Evidence on the long-term effects of ACS
Let us now review some recent animal and human evidence on the long-term effects of ACS (Table 3).
Table 3 Evidences on the long-term effects.
| Authors | Year | Type of evidence | Results/Conclusions/Comments |
|---|---|---|---|
| Evidence in animals | |||
| Reynolds, Seckl 25 | 2012 | Editorial | Recognize the hypothesis of Seckl 31, in 2004. |
| Seckl 31 | 2004 | Review | Hypothesized that prenatal exposure to excess glucocorticoids or stress might represent a mechanism linking fetal growth with adult pathophysiology. The data suggest that both pharmacological and physiological exposure prenatally to excess glucocorticoids, programmes cardiovascular, metabolic and neuroendocrine disorders in adult life. It was published in 2004, i.e. 19 years ago. It was based on a majority of animal studies. Most of the cited animal studies, in which weight reduction was obtained, were conducted between 1978-2001, and used multiple courses of ACS, characterized because they do not enhance the beneficial effects of single courses and because produce fetal injury.
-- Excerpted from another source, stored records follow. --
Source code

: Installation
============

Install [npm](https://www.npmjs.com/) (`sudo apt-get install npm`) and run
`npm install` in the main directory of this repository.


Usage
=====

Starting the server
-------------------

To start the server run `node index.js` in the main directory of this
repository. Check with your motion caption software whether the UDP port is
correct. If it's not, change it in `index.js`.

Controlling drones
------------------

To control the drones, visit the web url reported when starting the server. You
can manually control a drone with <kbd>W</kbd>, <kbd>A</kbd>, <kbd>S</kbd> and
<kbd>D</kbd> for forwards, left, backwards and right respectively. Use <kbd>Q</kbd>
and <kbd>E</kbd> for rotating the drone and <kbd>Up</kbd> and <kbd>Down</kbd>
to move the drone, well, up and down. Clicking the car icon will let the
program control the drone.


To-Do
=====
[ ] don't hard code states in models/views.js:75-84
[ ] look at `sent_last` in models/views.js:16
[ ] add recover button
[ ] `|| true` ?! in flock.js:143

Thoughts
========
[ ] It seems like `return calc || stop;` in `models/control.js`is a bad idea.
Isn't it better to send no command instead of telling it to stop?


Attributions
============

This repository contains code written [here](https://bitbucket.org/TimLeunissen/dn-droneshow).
Multiple courses of ACS are not recommended since 2000 6. |
| Jobe, Goldenberg 3 | 2018 | Clinical opinión | Noted that cardiovascular and metabolic abnormalities have been identified in large animal models and cohorts of children exposed to ACS, that are consistent with fetal programming for adult diseases. |
| Evidence in humans | |||
| A single course of ACS | |||
| Smolder et al. 33 | 1990 | RCT | ACS does not alter lung function or the prevalence of wheeze and asthma at age 30. Found no difference in neurologic and ophthalmologic examination results. |
| Dalziel et al., cited by 2 | 2006 | Longitudinal by 30 years | ACS of a single course of betamethasone, found no increased risk of impairment in cognitive functioning, working memory, attention, psychiatric morbidity, or health-related quality of life. |
| Stutchfield et al. 34 | 2013 | Multicenter RCT (ASTECS trial), | No difference in behavioral, cognitive, or developmental outcomes among children aged 8-15 years whose mothers received a single course of ACS before elective cesarean delivery at 37-38 weeks of gestation. |
| Sotiriadis et al. 35 | 2015 | Systematic review | A single course of ACS in women at high risk for PB appears to improve most neurodevelopmental outcomes in offspring born before 34 weeks of gestation. |
| Alexander et al. 36 | 2016 | Cross-sectional study | A single course of ACS does not aggravate long-term cognitive deficits. Our data indicated that conditions related to a threatening PB rather than ACS per se, were associated with long-term decreases in the child’s intelligence. |
| Melamed et al. 27 | 2019 | Retrospective cohort study | Children exposed to ACS were more likely to have suspected neurocognitive disorders. |
| Raikkönen et al. 8 | 2020 | Retrospective cohort study | Siblings exposed to ACS were more likely to exhibit any childhood mental or behavioral disorder. |
| Ninan et al. 37 | 2022 | Systematic review | A single course of ACS, was associated with a significant decrease in the adjusted odds of neurodevelopmental impairment in children with extremely preterm birth.. |
| Hutcheon et al. 38 | 2022 | Regression discontinuity design | Found little evidence that children with higher probability of exposure to ACS have higher rates of ADHD prescriptions in childhood, supporting the safety of ACS for this neurodevelopmental outcome. |
| Multiple course of ACS | |||
| Asztalos et al. 42 | 2014 | Secondary analysis of the RCT MACS (MACS-5 trial) | Children born ≥ 37 weeks and exposed to multiple ACS therapy may have an increased risk of neurodevelopmental/neurosensory impairment by 5 years of age. |
ACS: Antenatal administration of corticosteroids RCT: Randomized controlled trials ASTECS: Antenatal betamethasone for term caesarean section PB: Preterm birth ADHD: Attention deficit/hyperactivity disorder MACS: Multiple antenatal courses of steroids.
Animal studies
In utero exposure to single doses of exogenous corticosteroids may affect fetal brain development and neurological outcomes, as suggested by some animal studies. The hypothesis proposed by Seckl in 2004 31 was recognized in an editorial by Reynolds and Seckl 25, indicating that rats and lambs exposed to an adverse in utero environment during development can experience long-term effects on physiology and an increased risk of adult disease. Overall, the data suggest that both pharmacological and physiological exposure prenatally to excess glucocorticoids can lead to cardiovascular, metabolic and neuroendocrine disorders in adult life 31.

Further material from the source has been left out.